• _DATA SECTION_:
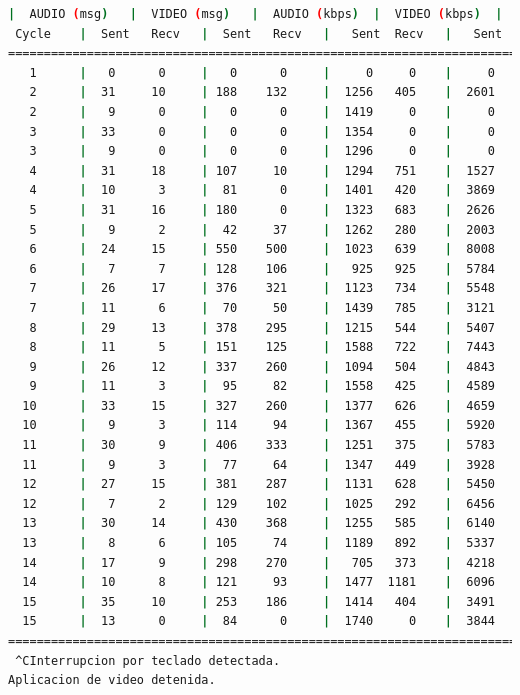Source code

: \begin{lstlisting}[language=bash,basicstyle=\ttfamily\scriptsize]
          |  AUDIO (msg)   |  VIDEO (msg)   |  AUDIO (kbps)  |  VIDEO (kbps)  |   CPU (%)
 Cycle    |  Sent   Recv   |  Sent   Recv   |   Sent  Recv   |   Sent  Recv   | Program System
============================================================================================
   1      |   0      0     |   0      0     |     0     0    |     0     0    |   0      0
   2      |  31     10     | 188    132     |  1256   405    |  2601   1828   |  38     64
   2      |   9      0     |   0      0     |  1419     0    |     0      0   |  48     68
   3      |  33      0     |   0      0     |  1354     0    |     0      0   |  41     71
   3      |   9      0     |   0      0     |  1296     0    |     0      0   |  30     71
   4      |  31     18     | 107     10     |  1294   751    |  1527    139   |  24     72
   4      |  10      3     |  81      0     |  1401   420    |  3869      0   |  55     69
   5      |  31     16     | 180      0     |  1323   683    |  2626      0   |  27     70
   5      |   9      2     |  42     37     |  1262   280    |  2003   1774   |  38     71
   6      |  24     15     | 550    500     |  1023   639    |  8008   7283   |  42     72
   6      |   7      7     | 128    106     |   925   925    |  5784   4779   |  24     71
   7      |  26     17     | 376    321     |  1123   734    |  5548   4735   |  32     72
   7      |  11      6     |  70     50     |  1439   785    |  3121   2226   |  31     75
   8      |  29     13     | 378    295     |  1215   544    |  5407   4218   |  39     75
   8      |  11      5     | 151    125     |  1588   722    |  7443   6171   |  26     73
   9      |  26     12     | 337    260     |  1094   504    |  4843   3736   |  30     71
   9      |  11      3     |  95     82     |  1558   425    |  4589   3971   |  38     71
  10      |  33     15     | 327    260     |  1377   626    |  4659   3703   |  42     76
  10      |   9      3     | 114     94     |  1367   455    |  5920   4869   |  32     76
  11      |  30      9     | 406    333     |  1251   375    |  5783   4742   |  47     73
  11      |   9      3     |  77     64     |  1347   449    |  3928   3263   |  27     71
  12      |  27     15     | 381    287     |  1131   628    |  5450   4103   |  39     73
  12      |   7      2     | 129    102     |  1025   292    |  6456   5105   |  26     72
  13      |  30     14     | 430    368     |  1255   585    |  6140   5253   |  28     74
  13      |   8      6     | 105     74     |  1189   892    |  5337   3749   |  40     74
  14      |  17      9     | 298    270     |   705   373    |  4218   3824   |  32     74
  14      |  10      8     | 121     93     |  1477  1181    |  6096   4694   |  45     74
  15      |  35     10     | 253    186     |  1414   404    |  3491   2563   |  19     73
  15      |  13      0     |  84      0     |  1740     0    |  3844      0   |  32     73
============================================================================================
 ^CInterrupcion por teclado detectada.
Aplicacion de video detenida.


\end{lstlisting}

• _WHAT IS REQUIRED_:
The whole listing above, minus its pictures, is what you should write out word for word.

• _EXPECTED ANSWER_:
Source code

: \begin{lstlisting}[language=bash,basicstyle=\ttfamily\scriptsize]
          |  AUDIO (msg)   |  VIDEO (msg)   |  AUDIO (kbps)  |  VIDEO (kbps)  |   CPU (%)
 Cycle    |  Sent   Recv   |  Sent   Recv   |   Sent  Recv   |   Sent  Recv   | Program System
============================================================================================
   1      |   0      0     |   0      0     |     0     0    |     0     0    |   0      0
   2      |  31     10     | 188    132     |  1256   405    |  2601   1828   |  38     64
   2      |   9      0     |   0      0     |  1419     0    |     0      0   |  48     68
   3      |  33      0     |   0      0     |  1354     0    |     0      0   |  41     71
   3      |   9      0     |   0      0     |  1296     0    |     0      0   |  30     71
   4      |  31     18     | 107     10     |  1294   751    |  1527    139   |  24     72
   4      |  10      3     |  81      0     |  1401   420    |  3869      0   |  55     69
   5      |  31     16     | 180      0     |  1323   683    |  2626      0   |  27     70
   5      |   9      2     |  42     37     |  1262   280    |  2003   1774   |  38     71
   6      |  24     15     | 550    500     |  1023   639    |  8008   7283   |  42     72
   6      |   7      7     | 128    106     |   925   925    |  5784   4779   |  24     71
   7      |  26     17     | 376    321     |  1123   734    |  5548   4735   |  32     72
   7      |  11      6     |  70     50     |  1439   785    |  3121   2226   |  31     75
   8      |  29     13     | 378    295     |  1215   544    |  5407   4218   |  39     75
   8      |  11      5     | 151    125     |  1588   722    |  7443   6171   |  26     73
   9      |  26     12     | 337    260     |  1094   504    |  4843   3736   |  30     71
   9      |  11      3     |  95     82     |  1558   425    |  4589   3971   |  38     71
  10      |  33     15     | 327    260     |  1377   626    |  4659   3703   |  42     76
  10      |   9      3     | 114     94     |  1367   455    |  5920   4869   |  32     76
  11      |  30      9     | 406    333     |  1251   375    |  5783   4742   |  47     73
  11      |   9      3     |  77     64     |  1347   449    |  3928   3263   |  27     71
  12      |  27     15     | 381    287     |  1131   628    |  5450   4103   |  39     73
  12      |   7      2     | 129    102     |  1025   292    |  6456   5105   |  26     72
  13      |  30     14     | 430    368     |  1255   585    |  6140   5253   |  28     74
  13      |   8      6     | 105     74     |  1189   892    |  5337   3749   |  40     74
  14      |  17      9     | 298    270     |   705   373    |  4218   3824   |  32     74
  14      |  10      8     | 121     93     |  1477  1181    |  6096   4694   |  45     74
  15      |  35     10     | 253    186     |  1414   404    |  3491   2563   |  19     73
  15      |  13      0     |  84      0     |  1740     0    |  3844      0   |  32     73
============================================================================================
 ^CInterrupcion por teclado detectada.
Aplicacion de video detenida.


\end{lstlisting}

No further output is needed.